Filter the entries for the word "Iterations". Copy each line that has it.
===== EXERCISE DATA
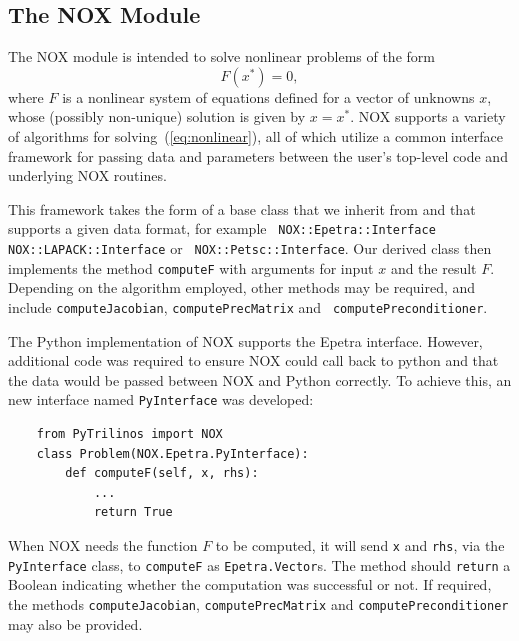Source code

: \documentclass[acmtocl]{acmtrans2m}
\begin{document}
\subsection{The NOX Module}
\label{subsec:nox}

The NOX module is intended to solve nonlinear problems of the form
\begin{equation}
  \label{eq:nonlinear}
  F(x^*) = 0,
\end{equation}
where $F$ is a nonlinear system of equations defined for a vector of
unknowns $x$, whose (possibly non-unique) solution is given by
$x=x^*$.  NOX supports a variety of algorithms for
solving~(\ref{eq:nonlinear}), all of which utilize a common interface
framework for passing data and parameters between the user's top-level
code and underlying NOX routines.

This framework takes the form of a base class that we inherit from and
that supports a given data format, for example {\tt
  NOX::Epetra::Interface} {\tt NOX::LAPACK::Interface} or {\tt
  NOX::Petsc::Interface}.  Our derived class then implements the
method {\tt computeF} with arguments for input $x$ and the result $F$.
Depending on the algorithm employed, other methods may be required,
and include {\tt computeJacobian}, {\tt computePrecMatrix} and {\tt
  computePreconditioner}.

The Python implementation of NOX supports the Epetra interface.
However, additional code was required to ensure NOX could call back to
python and that the data would be passed between NOX and Python
correctly.  To achieve this, an new interface named {\tt PyInterface}
was developed:
\begin{verbatim}
    from PyTrilinos import NOX
    class Problem(NOX.Epetra.PyInterface):
        def computeF(self, x, rhs):
            ...
            return True
\end{verbatim}
When NOX needs the function $F$ to be computed, it will send {\tt x}
and {\tt rhs}, via the {\tt PyInterface} class, to {\tt computeF} as
{\tt Epetra.Vector}s.  The method should {\tt return} a Boolean
indicating whether the computation was successful or not.  If
required, the methods {\tt computeJacobian}, {\tt computePrecMatrix}
and {\tt computePreconditioner} may also be provided.
\end{document}
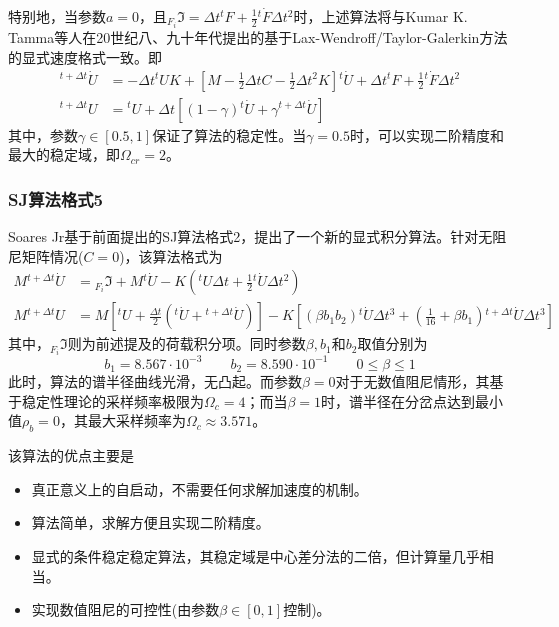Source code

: 特别地，当参数$a=0$，且${_{F_i}\!\Im}=\Delta t{^t\!F}+\frac{1}{2}{^t\!\dot{F}}\Delta t^2$时，上述算法将与Kumar K. Tamma等人在20世纪八、九十年代提出的基于Lax-Wendroff/Taylor-Galerkin方法的显式速度格式\cite{Tamma1988f,Tamma1988d,Tamma1989a,Tamma1990c}一致。即
\begin{align}
[M+\frac{1}{2}C\Delta t]{^{t+\Delta t}\!\dot{U}}&=-\Delta t{^t\!U}K+[M-\frac{1}{2}\Delta tC-\frac{1}{2}\Delta t^2K]{^t\!\dot{U}}+\Delta t{^t\!F}+\frac{1}{2}{^t\!\dot{F}}\Delta t^2\\
{^{t+\Delta t}\!U}&={^t\!U}+\Delta t[(1-\gamma){^t\!\dot{U}}+\gamma{^{t+\Delta t}\!\dot{U}}]
\end{align}
其中，参数$\gamma\in[0.5,1]$保证了算法的稳定性。当$\gamma=0.5$时，可以实现二阶精度和最大的稳定域，即$\Omega_{cr}=2$。

\subsubsection{SJ算法格式5\cite{SoaresJr2016b}}
Soares Jr基于前面提出的SJ算法格式2\cite{SoaresJr2014c}，提出了一个新的显式积分算法\cite{SoaresJr2016b}。针对无阻尼矩阵情况($C=0$)，该算法格式为
\begin{align}
 M{^{t+\Delta t}\!\dot{U}}&={_{F_i}\!\Im}+M{^t\!\dot{U}}-K({^t\!U}\Delta t+\frac12{^t\!\dot{U}}\Delta t^2)\\
 M{^{t+\Delta t}\!U}&=M[{^t\!U}+\frac{\Delta t}{2}({^t\!\dot{U}}+{^{t+\Delta t}\!\dot{U}})]-K[(\beta b_1b_2){^t\!\dot{U}}\Delta t^3+(\frac{1}{16}+\beta b_1){^{t+\Delta t}\!\dot{U}}\Delta t^3]
\end{align}
其中，${_{F_i}\!\Im}$则为前述提及的荷载积分项。同时参数$\beta,b_1$和$b_2$取值分别为
\begin{equation}
b_1=8.567\cdot10^{-3}\qquad b_2=8.590\cdot10^{-1}\qquad 0\le\beta\le1
\end{equation}
此时，算法的谱半径曲线光滑，无凸起。而参数$\beta=0$对于无数值阻尼情形，其基于稳定性理论的采样频率极限为$\Omega_c=4$；而当$\beta=1$时，谱半径在分岔点达到最小值$\rho_b=0$，其最大采样频率为$\Omega_c\approx3.571$。

该算法的优点主要是
\begin{itemize}
\item[\ddag] 真正意义上的自启动，不需要任何求解加速度的机制。
\item[\ddag] 算法简单，求解方便且实现二阶精度。
\item[\ddag] 显式的条件稳定稳定算法，其稳定域是中心差分法的二倍，但计算量几乎相当。
\item[\ddag] 实现数值阻尼的可控性(由参数$\beta\in[0,1]$控制)。
\end{itemize}

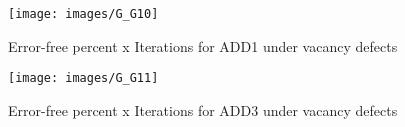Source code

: \begin{figure}[h!]
\center
\texttt{[image: images/G\_G10]}
\caption{Error-free percent x Iterations for ADD1 under vacancy defects}
\label{figure:full_reg_gt5}
\end{figure}

\begin{figure}[h!]
\center
\texttt{[image: images/G\_G11]}
\caption{Error-free percent x Iterations for ADD3 under vacancy defects}
\label{figure:full_mod_gt5}
\end{figure}
\pagebreak
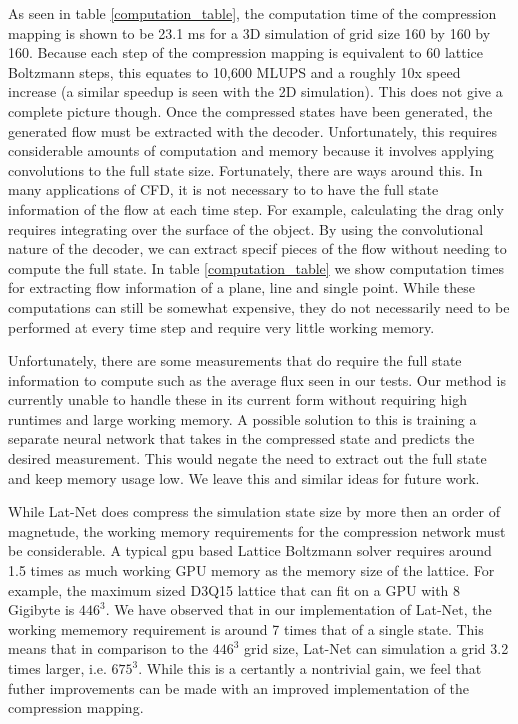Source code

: \documentclass{article}
\begin{document}
As seen in table \ref{computation_table}, the computation time of the compression mapping is shown to be 23.1 ms for a 3D simulation of grid size 160 by 160 by 160. Because each step of the compression mapping is equivalent to 60 lattice Boltzmann steps, this equates to 10,600 MLUPS and a roughly 10x speed increase (a similar speedup is seen with the 2D simulation). This does not give a complete picture though. Once the compressed states have been generated, the generated flow must be extracted with the decoder. Unfortunately, this requires considerable amounts of computation and memory because it involves applying convolutions to the full state size. Fortunately, there are ways around this. In many applications of CFD, it is not necessary to to have the full state information of the flow at each time step. For example, calculating the drag only requires integrating over the surface of the object. By using the convolutional nature of the decoder, we can extract specif pieces of the flow without needing to compute the full state. In table \ref{computation_table} we show computation times for extracting flow information of a plane, line and single point. While these computations can still be somewhat expensive, they do not necessarily need to be performed at every time step and require very little working memory. 

Unfortunately, there are some measurements that do require the full state information to compute such as the average flux seen in our tests. Our method is currently unable to handle these in its current form without requiring high runtimes and large working memory. A possible solution to this is training a separate neural network that takes in the compressed state and predicts the desired measurement. This would negate the need to extract out the full state and keep memory usage low. We leave this and similar ideas for future work.

While Lat-Net does compress the simulation state size by more then an order of magnetude, the working memory requirements for the compression network must be considerable. A typical gpu based Lattice Boltzmann solver requires around 1.5 times as much working GPU memory as the memory size of the lattice. For example, the maximum sized D3Q15 lattice that can fit on a GPU with 8 Gigibyte is $446^3$. We have observed that in our implementation of Lat-Net, the working mememory requirement is around 7 times that of a single state. This means that in comparison to the $446^3$ grid size, Lat-Net can simulation a grid 3.2 times larger, i.e. $675^3$. While this is a certantly a nontrivial gain, we feel that futher improvements can be made with an improved implementation of the compression mapping.
\end{document}
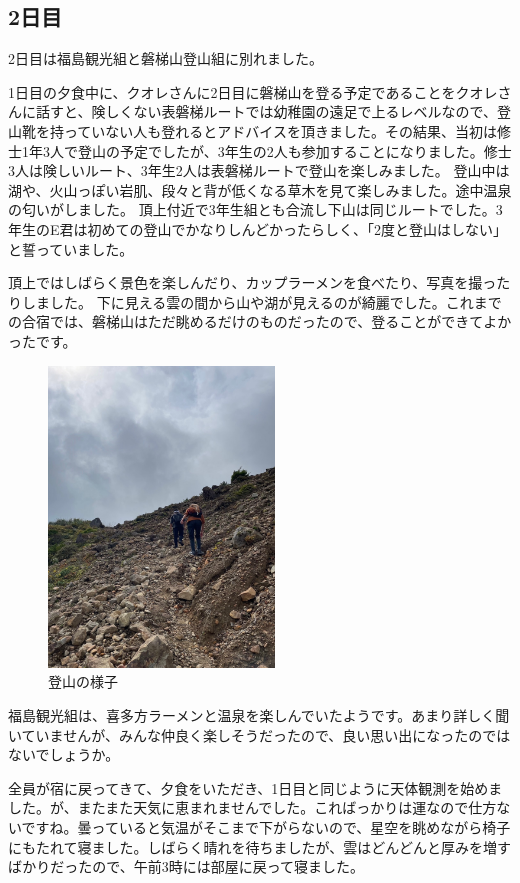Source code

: \documentclass[../main]{subfiles}
\begin{document}
\subsection{2日目}
2日目は福島観光組と磐梯山登山組に別れました。

1日目の夕食中に、クオレさんに2日目に磐梯山を登る予定であることをクオレさんに話すと、険しくない表磐梯ルートでは幼稚園の遠足で上るレベルなので、登山靴を持っていない人も登れるとアドバイスを頂きました。その結果、当初は修士1年3人で登山の予定でしたが、3年生の2人も参加することになりました。修士3人は険しいルート、3年生2人は表磐梯ルートで登山を楽しみました。
登山中は湖や、火山っぽい岩肌、段々と背が低くなる草木を見て楽しみました。途中温泉の匂いがしました。
頂上付近で3年生組とも合流し下山は同じルートでした。3年生のE君は初めての登山でかなりしんどかったらしく、「2度と登山はしない」と誓っていました。

頂上ではしばらく景色を楽しんだり、カップラーメンを食べたり、写真を撮ったりしました。
下に見える雲の間から山や湖が見えるのが綺麗でした。これまでの合宿では、磐梯山はただ眺めるだけのものだったので、登ることができてよかったです。
\begin{figure}[H]
\centering
\includegraphics[width=6cm]{sections/Nakahara/IMG_8389.jpg}
\caption{登山の様子}
\centering
\end{figure}

福島観光組は、喜多方ラーメンと温泉を楽しんでいたようです。あまり詳しく聞いていませんが、みんな仲良く楽しそうだったので、良い思い出になったのではないでしょうか。

全員が宿に戻ってきて、夕食をいただき、1日目と同じように天体観測を始めました。が、またまた天気に恵まれませんでした。こればっかりは運なので仕方ないですね。曇っていると気温がそこまで下がらないので、星空を眺めながら椅子にもたれて寝ました。しばらく晴れを待ちましたが、雲はどんどんと厚みを増すばかりだったので、午前3時には部屋に戻って寝ました。
\end{document}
==========
TASK RESPONSE:
\caption{Error-free percent x Iterations for ADD1 under vacancy defects}
\caption{Error-free percent x Iterations for ADD3 under vacancy defects}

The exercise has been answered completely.